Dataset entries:

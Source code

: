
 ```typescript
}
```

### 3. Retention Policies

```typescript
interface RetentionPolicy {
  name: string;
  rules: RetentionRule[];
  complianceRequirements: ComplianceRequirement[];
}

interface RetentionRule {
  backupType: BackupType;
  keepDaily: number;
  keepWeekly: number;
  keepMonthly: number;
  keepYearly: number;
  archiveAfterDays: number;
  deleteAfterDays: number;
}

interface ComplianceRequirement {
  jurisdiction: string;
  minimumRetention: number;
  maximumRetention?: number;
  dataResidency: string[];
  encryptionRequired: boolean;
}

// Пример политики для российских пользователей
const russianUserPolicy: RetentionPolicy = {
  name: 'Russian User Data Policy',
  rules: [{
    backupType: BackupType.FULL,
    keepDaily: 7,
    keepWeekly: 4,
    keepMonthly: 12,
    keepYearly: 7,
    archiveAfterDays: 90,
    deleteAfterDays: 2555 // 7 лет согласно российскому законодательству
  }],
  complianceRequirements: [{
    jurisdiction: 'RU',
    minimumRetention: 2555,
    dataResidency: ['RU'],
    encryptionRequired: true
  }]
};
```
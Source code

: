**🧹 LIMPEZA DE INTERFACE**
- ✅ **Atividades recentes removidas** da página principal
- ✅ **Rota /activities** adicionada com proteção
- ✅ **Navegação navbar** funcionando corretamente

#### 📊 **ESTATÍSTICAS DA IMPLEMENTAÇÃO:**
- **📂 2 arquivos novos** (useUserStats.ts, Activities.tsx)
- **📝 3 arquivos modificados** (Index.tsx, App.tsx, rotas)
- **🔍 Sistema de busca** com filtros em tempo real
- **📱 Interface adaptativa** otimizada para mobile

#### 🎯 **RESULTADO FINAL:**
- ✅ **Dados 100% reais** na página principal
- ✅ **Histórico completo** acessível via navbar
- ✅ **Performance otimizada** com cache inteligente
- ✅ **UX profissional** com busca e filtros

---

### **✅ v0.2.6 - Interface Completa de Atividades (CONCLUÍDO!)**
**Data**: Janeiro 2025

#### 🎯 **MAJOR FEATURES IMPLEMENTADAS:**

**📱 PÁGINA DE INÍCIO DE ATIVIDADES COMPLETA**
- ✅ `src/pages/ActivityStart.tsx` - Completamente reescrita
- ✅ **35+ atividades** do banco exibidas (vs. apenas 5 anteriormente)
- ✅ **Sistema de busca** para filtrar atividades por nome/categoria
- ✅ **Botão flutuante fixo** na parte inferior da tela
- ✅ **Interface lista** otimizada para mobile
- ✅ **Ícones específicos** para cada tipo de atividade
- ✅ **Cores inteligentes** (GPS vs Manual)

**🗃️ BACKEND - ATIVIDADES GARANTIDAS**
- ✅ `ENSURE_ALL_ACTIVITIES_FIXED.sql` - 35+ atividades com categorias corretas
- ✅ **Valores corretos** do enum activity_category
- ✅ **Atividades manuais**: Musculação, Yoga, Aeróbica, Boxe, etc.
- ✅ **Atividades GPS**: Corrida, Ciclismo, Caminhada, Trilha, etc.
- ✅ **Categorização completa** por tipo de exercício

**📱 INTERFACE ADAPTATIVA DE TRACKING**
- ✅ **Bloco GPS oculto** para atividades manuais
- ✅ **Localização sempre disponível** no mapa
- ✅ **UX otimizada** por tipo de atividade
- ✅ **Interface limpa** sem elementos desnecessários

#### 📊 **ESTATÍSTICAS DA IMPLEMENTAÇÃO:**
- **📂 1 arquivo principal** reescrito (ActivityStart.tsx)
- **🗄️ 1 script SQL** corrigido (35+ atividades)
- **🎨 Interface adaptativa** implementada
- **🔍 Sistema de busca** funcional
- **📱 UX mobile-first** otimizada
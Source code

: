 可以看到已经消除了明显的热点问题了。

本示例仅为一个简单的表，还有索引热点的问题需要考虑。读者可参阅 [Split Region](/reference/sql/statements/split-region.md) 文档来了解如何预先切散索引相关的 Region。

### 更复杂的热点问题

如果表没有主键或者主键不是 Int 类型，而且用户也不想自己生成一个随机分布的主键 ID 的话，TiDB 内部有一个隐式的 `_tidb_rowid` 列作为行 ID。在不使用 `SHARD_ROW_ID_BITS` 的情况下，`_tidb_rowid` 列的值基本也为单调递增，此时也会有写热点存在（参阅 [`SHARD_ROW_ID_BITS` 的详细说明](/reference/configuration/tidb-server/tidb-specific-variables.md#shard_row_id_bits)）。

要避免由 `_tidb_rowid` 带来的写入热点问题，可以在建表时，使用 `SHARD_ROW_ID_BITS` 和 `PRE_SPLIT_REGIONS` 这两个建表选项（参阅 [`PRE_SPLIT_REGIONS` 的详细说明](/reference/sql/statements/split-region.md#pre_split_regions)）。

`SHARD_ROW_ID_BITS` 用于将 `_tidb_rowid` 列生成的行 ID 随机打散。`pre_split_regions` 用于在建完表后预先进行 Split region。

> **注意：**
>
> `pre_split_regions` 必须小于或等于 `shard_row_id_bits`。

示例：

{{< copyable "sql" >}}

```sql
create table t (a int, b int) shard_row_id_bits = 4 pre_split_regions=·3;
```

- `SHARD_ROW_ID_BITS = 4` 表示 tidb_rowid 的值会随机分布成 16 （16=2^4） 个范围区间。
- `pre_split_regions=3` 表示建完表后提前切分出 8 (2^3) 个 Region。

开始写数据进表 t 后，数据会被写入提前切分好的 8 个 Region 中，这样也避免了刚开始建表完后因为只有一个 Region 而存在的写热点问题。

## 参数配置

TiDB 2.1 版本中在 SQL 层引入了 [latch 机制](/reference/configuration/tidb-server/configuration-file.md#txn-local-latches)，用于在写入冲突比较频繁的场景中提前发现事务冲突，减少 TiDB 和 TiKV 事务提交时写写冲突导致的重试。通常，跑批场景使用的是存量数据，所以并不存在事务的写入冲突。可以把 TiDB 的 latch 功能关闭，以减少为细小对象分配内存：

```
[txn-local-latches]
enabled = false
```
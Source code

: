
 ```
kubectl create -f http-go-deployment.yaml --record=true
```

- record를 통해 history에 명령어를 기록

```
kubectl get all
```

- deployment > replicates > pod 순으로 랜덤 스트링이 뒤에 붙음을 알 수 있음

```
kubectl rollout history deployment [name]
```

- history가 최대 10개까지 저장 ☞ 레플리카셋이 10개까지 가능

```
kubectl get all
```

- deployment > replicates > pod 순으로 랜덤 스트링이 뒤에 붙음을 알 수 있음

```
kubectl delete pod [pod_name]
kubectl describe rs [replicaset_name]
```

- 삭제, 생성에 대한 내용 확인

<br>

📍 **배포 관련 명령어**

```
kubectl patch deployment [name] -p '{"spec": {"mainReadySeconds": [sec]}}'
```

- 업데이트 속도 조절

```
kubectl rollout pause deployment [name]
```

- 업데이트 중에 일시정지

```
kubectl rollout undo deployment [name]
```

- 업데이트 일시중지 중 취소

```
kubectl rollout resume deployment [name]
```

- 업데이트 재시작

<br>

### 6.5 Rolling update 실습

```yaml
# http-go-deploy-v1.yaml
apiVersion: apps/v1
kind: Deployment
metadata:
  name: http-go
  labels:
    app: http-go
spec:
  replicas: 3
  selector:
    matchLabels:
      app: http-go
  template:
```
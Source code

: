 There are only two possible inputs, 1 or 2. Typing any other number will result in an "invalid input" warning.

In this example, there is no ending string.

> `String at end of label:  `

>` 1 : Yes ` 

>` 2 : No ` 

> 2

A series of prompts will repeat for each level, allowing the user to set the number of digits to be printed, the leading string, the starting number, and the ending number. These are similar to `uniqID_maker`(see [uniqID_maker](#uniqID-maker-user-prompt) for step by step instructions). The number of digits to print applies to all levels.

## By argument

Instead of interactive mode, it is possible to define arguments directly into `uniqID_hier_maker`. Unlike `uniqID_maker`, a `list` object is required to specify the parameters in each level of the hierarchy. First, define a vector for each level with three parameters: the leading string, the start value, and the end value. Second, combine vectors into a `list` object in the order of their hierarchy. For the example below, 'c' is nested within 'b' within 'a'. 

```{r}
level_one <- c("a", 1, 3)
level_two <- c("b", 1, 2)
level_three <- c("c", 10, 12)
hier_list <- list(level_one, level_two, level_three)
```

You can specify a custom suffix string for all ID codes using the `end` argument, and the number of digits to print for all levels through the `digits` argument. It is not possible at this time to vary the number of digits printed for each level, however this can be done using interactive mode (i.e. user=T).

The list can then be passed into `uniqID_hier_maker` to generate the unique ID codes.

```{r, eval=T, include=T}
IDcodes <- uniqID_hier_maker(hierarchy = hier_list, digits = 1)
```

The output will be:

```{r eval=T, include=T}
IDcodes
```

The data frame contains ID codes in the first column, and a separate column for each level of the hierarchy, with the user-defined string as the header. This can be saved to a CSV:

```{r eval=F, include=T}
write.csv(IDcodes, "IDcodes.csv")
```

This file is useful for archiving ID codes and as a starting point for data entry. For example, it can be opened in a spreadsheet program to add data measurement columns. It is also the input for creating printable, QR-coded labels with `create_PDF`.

→ To do
What number of lines in the records hold the word "will"? Reply with that number alone.

→ Solution below
3